THE TASK: Copy out all the lines in the records that include the word "time".

(Plain-text document sources)
● ● ● ● ●

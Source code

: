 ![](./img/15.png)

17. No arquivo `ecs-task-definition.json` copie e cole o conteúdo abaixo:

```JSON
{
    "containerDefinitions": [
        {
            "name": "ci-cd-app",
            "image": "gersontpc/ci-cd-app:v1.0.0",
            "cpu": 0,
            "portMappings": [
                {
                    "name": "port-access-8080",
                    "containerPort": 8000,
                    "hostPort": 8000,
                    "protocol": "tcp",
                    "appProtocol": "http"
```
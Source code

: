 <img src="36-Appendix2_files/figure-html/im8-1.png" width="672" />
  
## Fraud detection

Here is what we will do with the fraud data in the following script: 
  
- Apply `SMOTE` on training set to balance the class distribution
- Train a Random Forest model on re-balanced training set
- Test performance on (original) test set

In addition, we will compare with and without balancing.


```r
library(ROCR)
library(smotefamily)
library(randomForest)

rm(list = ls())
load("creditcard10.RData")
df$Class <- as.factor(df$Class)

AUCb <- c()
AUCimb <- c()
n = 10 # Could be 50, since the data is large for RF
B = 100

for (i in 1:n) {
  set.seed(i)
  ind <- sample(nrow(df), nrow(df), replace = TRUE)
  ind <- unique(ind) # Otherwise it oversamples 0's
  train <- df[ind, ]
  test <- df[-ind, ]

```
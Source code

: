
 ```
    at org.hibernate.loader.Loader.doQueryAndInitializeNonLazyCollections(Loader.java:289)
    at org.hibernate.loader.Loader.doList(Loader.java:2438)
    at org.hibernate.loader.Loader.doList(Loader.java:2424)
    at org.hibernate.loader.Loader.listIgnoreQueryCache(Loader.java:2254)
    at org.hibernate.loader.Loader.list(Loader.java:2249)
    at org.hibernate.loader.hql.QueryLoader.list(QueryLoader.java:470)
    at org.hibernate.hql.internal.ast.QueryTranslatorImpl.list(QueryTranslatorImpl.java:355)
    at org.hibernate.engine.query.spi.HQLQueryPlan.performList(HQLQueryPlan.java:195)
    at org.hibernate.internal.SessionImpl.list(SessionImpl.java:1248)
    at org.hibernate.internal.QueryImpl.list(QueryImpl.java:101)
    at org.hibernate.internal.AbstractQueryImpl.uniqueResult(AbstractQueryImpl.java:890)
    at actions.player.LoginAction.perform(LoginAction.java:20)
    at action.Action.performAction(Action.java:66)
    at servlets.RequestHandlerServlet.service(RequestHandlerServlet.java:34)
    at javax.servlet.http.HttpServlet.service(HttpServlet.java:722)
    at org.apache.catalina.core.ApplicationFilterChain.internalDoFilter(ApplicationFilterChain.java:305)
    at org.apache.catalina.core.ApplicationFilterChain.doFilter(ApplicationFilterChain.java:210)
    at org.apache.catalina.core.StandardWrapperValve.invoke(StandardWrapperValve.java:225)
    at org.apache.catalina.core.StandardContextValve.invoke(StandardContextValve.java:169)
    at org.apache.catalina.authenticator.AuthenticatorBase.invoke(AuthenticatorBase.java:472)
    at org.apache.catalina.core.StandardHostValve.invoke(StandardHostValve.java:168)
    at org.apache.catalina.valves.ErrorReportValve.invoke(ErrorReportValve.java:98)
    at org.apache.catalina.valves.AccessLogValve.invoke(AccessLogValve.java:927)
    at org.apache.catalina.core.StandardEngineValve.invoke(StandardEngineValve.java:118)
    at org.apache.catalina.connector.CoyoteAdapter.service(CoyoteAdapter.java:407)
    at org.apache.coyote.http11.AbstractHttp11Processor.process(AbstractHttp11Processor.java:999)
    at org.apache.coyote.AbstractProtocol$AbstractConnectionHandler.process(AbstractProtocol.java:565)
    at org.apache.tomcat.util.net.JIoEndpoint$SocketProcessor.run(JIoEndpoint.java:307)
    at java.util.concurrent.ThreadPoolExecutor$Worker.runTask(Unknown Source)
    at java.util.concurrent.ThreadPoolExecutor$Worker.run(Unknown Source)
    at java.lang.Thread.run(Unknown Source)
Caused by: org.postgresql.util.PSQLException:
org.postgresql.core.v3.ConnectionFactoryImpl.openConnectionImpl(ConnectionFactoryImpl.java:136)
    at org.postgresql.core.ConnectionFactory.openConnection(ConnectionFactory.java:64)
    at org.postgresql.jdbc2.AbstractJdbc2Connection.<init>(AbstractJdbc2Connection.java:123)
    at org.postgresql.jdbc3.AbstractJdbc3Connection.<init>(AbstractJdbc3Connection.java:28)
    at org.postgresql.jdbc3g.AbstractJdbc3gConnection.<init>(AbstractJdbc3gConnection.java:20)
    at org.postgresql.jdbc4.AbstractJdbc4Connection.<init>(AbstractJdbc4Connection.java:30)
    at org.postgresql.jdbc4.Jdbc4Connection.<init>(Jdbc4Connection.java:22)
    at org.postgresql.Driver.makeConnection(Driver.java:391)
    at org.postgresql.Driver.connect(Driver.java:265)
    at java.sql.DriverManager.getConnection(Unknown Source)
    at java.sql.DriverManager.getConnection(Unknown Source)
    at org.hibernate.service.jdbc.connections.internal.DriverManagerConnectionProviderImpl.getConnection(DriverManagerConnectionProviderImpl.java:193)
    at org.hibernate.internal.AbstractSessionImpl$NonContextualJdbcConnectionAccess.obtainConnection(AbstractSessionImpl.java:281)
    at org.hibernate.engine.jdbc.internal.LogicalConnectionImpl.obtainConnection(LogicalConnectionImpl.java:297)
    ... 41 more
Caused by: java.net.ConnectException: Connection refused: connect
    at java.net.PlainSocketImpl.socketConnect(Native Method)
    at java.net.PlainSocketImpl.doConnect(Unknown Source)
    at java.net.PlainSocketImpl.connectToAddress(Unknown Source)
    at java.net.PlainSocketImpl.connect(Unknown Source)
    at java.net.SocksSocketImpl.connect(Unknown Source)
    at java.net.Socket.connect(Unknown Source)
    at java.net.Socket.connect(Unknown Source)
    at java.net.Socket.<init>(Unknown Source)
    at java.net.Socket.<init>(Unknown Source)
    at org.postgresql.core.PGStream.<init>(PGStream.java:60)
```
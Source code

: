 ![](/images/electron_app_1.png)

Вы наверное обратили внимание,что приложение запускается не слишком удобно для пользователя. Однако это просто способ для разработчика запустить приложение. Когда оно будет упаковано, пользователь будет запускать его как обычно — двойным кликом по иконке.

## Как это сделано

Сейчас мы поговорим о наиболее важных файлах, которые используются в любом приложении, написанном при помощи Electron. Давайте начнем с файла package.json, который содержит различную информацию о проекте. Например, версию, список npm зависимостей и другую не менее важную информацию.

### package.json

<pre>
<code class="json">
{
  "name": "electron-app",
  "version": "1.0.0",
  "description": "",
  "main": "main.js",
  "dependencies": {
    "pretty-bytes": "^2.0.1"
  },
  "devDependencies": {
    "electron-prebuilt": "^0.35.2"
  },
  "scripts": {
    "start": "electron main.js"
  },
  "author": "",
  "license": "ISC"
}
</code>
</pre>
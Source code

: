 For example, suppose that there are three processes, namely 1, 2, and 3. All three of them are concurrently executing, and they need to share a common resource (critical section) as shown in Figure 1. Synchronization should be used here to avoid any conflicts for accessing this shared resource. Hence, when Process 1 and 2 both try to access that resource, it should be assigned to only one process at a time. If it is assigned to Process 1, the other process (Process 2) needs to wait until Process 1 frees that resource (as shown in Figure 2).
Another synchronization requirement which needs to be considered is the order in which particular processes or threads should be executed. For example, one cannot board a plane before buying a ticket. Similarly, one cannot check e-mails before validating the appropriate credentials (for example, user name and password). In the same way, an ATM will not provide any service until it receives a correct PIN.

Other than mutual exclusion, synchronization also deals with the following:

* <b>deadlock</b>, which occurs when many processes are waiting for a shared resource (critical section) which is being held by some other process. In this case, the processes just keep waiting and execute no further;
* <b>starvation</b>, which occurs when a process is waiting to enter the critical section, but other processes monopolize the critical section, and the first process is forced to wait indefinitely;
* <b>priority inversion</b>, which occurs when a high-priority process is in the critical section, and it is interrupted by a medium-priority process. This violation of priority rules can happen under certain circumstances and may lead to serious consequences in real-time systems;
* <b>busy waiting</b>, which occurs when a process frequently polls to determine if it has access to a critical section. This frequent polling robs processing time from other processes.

● ● ● ● ●

EXERCISE OUTPUT:
: For example, suppose that there are three processes, namely 1, 2, and 3. All three of them are concurrently executing, and they need to share a common resource (critical section) as shown in Figure 1. Synchronization should be used here to avoid any conflicts for accessing this shared resource. Hence, when Process 1 and 2 both try to access that resource, it should be assigned to only one process at a time. If it is assigned to Process 1, the other process (Process 2) needs to wait until Process 1 frees that resource (as shown in Figure 2).
* <b>priority inversion</b>, which occurs when a high-priority process is in the critical section, and it is interrupted by a medium-priority process. This violation of priority rules can happen under certain circumstances and may lead to serious consequences in real-time systems;
* <b>busy waiting</b>, which occurs when a process frequently polls to determine if it has access to a critical section. This frequent polling robs processing time from other processes.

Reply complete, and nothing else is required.